*** The records Section Begins ***
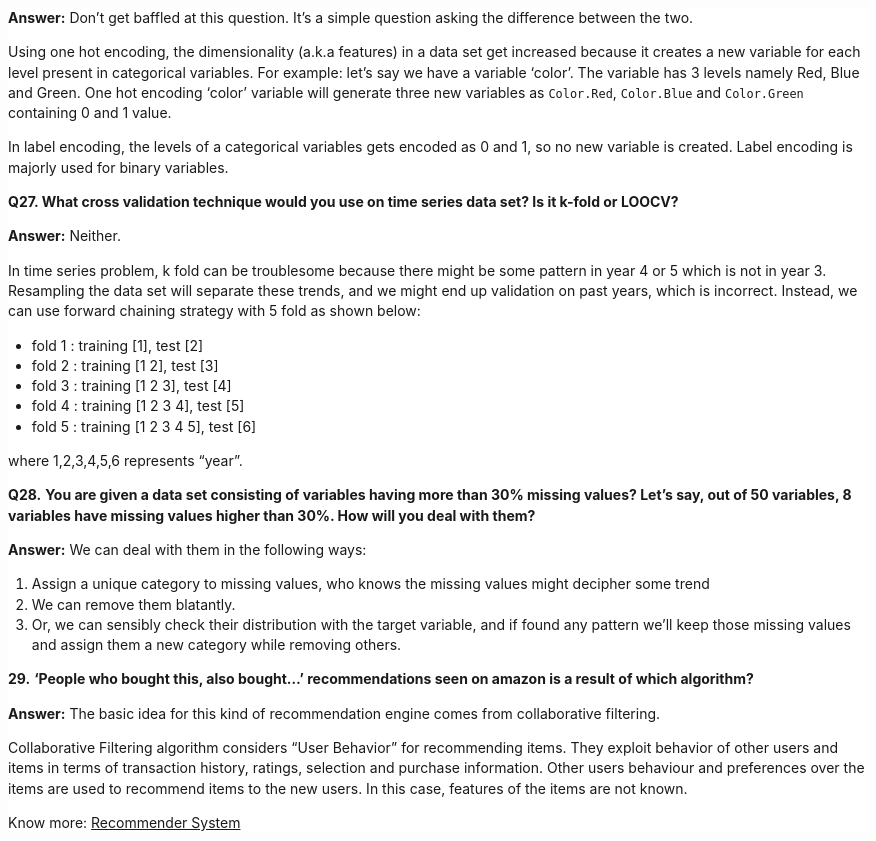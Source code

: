 **Answer:** Don’t get baffled at this question. It’s a simple question asking the difference between the two.

Using one hot encoding, the dimensionality (a.k.a features) in a data set get increased because it creates a new variable for each level present in categorical variables. For example: let’s say we have a variable ‘color’. The variable has 3 levels namely Red, Blue and Green. One hot encoding ‘color’ variable will generate three new variables as `Color.Red`, `Color.Blue` and `Color.Green` containing 0 and 1 value.

In label encoding, the levels of a categorical variables gets encoded as 0 and 1, so no new variable is created. Label encoding is majorly used for binary variables.

 

**Q27. What cross validation technique would you use on time series data set? Is it k-fold or LOOCV?**

**Answer:** Neither.

In time series problem, k fold can be troublesome because there might be some pattern in year 4 or 5 which is not in year 3. Resampling the data set will separate these trends, and we might end up validation on past years, which is incorrect. Instead, we can use forward chaining strategy with 5 fold as shown below:

- fold 1 : training [1], test [2]
- fold 2 : training [1 2], test [3]
- fold 3 : training [1 2 3], test [4]
- fold 4 : training [1 2 3 4], test [5]
- fold 5 : training [1 2 3 4 5], test [6]

where 1,2,3,4,5,6 represents “year”.

 

**Q28.** **You are given a data set consisting of variables having more than 30% missing values? Let’s say, out of 50 variables, 8 variables have missing values higher than 30%. How will you deal with them?**

**Answer:** We can deal with them in the following ways:

1. Assign a unique category to missing values, who knows the missing values might decipher some trend
2. We can remove them blatantly.
3. Or, we can sensibly check their distribution with the target variable, and if found any pattern we’ll keep those missing values and assign them a new category while removing others.

 

**29.** **‘People who bought this, also bought…’ recommendations seen on amazon is a result of which algorithm?**

**Answer:** The basic idea for this kind of recommendation engine comes from collaborative filtering.

Collaborative Filtering algorithm considers “User Behavior” for recommending items. They exploit behavior of other users and items in terms of transaction history, ratings, selection and purchase information. Other users behaviour and preferences over the items are used to recommend items to the new users. In this case, features of the items are not known.

Know more: [Recommender System](https://www.analyticsvidhya.com/blog/2015/10/recommendation-engines/)
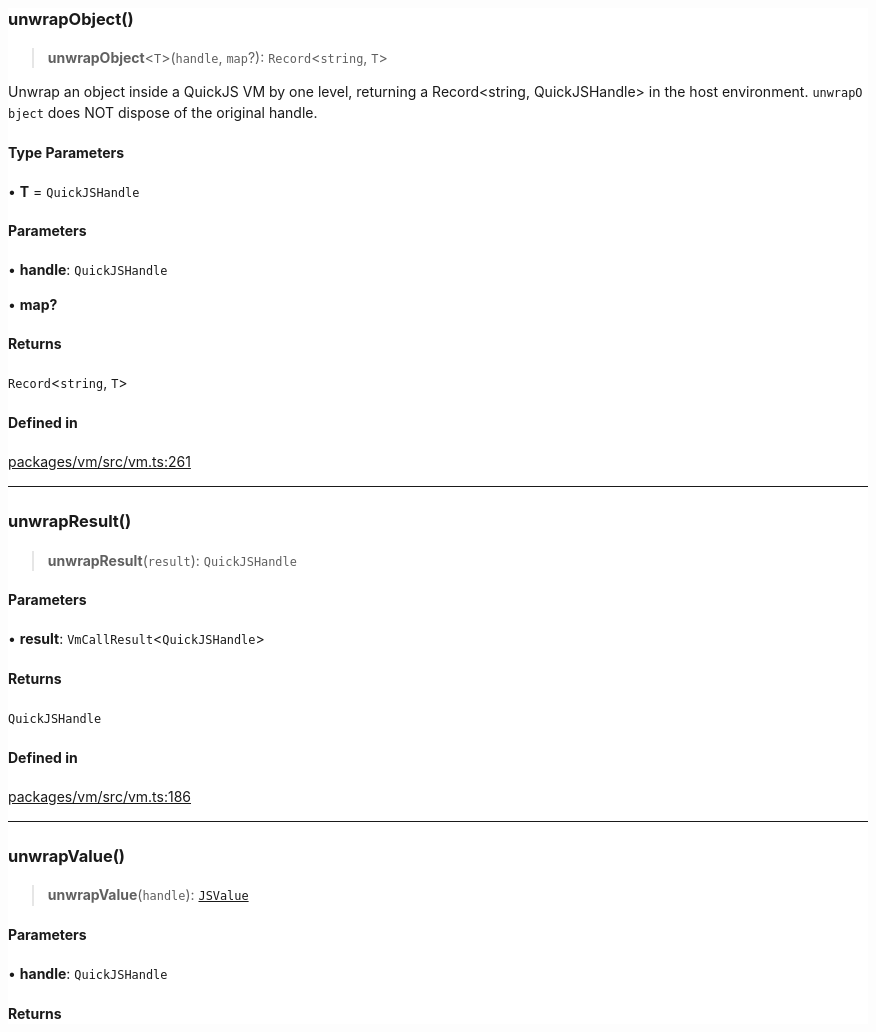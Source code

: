 ### unwrapObject()

> **unwrapObject**\<`T`\>(`handle`, `map`?): `Record`\<`string`, `T`\>

Unwrap an object inside a QuickJS VM by one level,
returning a Record<string, QuickJSHandle> in the host environment.
`unwrapObject` does NOT dispose of the original handle.

#### Type Parameters

• **T** = `QuickJSHandle`

#### Parameters

• **handle**: `QuickJSHandle`

• **map?**

#### Returns

`Record`\<`string`, `T`\>

#### Defined in

[packages/vm/src/vm.ts:261](https://github.com/canvasxyz/canvas/blob/62d177fb446565afa753f83091e84331fbd47245/packages/vm/src/vm.ts#L261)

***

### unwrapResult()

> **unwrapResult**(`result`): `QuickJSHandle`

#### Parameters

• **result**: `VmCallResult`\<`QuickJSHandle`\>

#### Returns

`QuickJSHandle`

#### Defined in

[packages/vm/src/vm.ts:186](https://github.com/canvasxyz/canvas/blob/62d177fb446565afa753f83091e84331fbd47245/packages/vm/src/vm.ts#L186)

***

### unwrapValue()

> **unwrapValue**(`handle`): [`JSValue`](../../utils/type-aliases/JSValue.md)

#### Parameters

• **handle**: `QuickJSHandle`

#### Returns
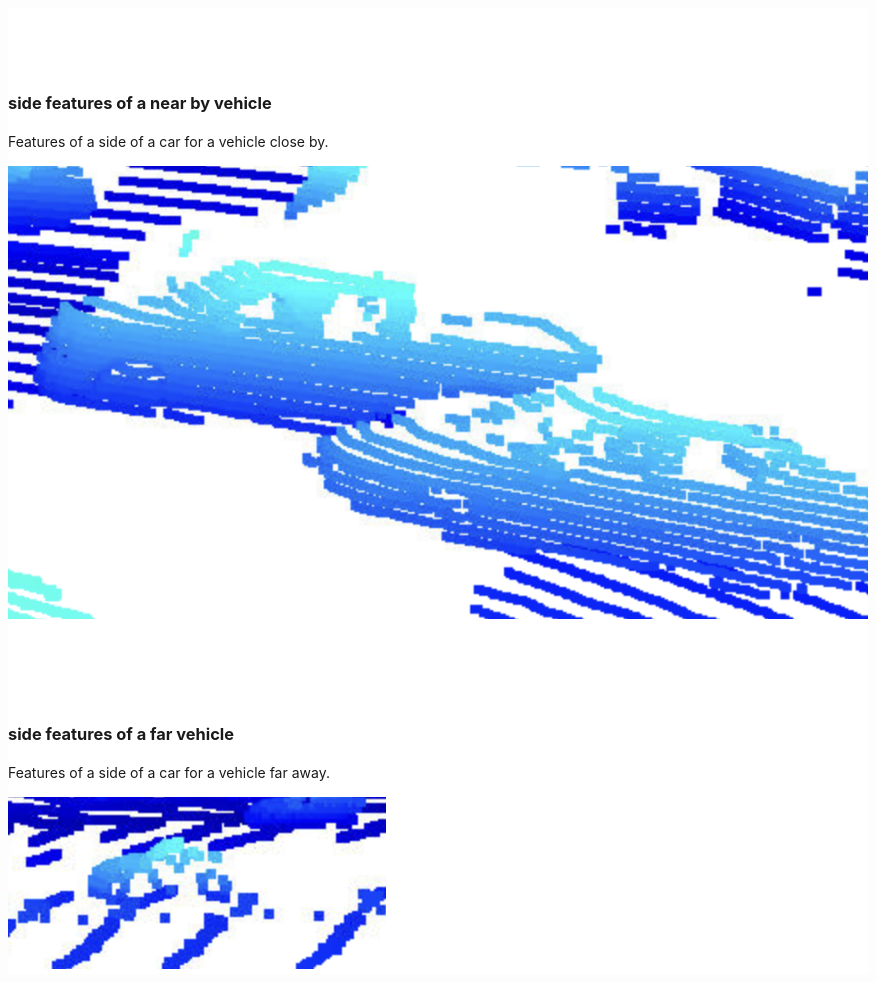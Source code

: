 <br>
<br>
<br>



### side features of a near by vehicle 

Features of a side of a car for a vehicle close by.

![This is an image](images/pcd_visibility_variance_side_close.png)


<br>
<br>
<br>


### side features of a far vehicle 

Features of a side of a car for a vehicle far away.

![This is an image](images/pcd_visibility_variance_side_far.png)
*** The records Section Ends ***
- [Your objective]:
Output only the lines from the start of the data through the line that holds "between the two.". Keep them exact and leave the pictures out.

- [Problem solution]:
Source code

: **Answer:** Don’t get baffled at this question. It’s a simple question asking the difference between the two.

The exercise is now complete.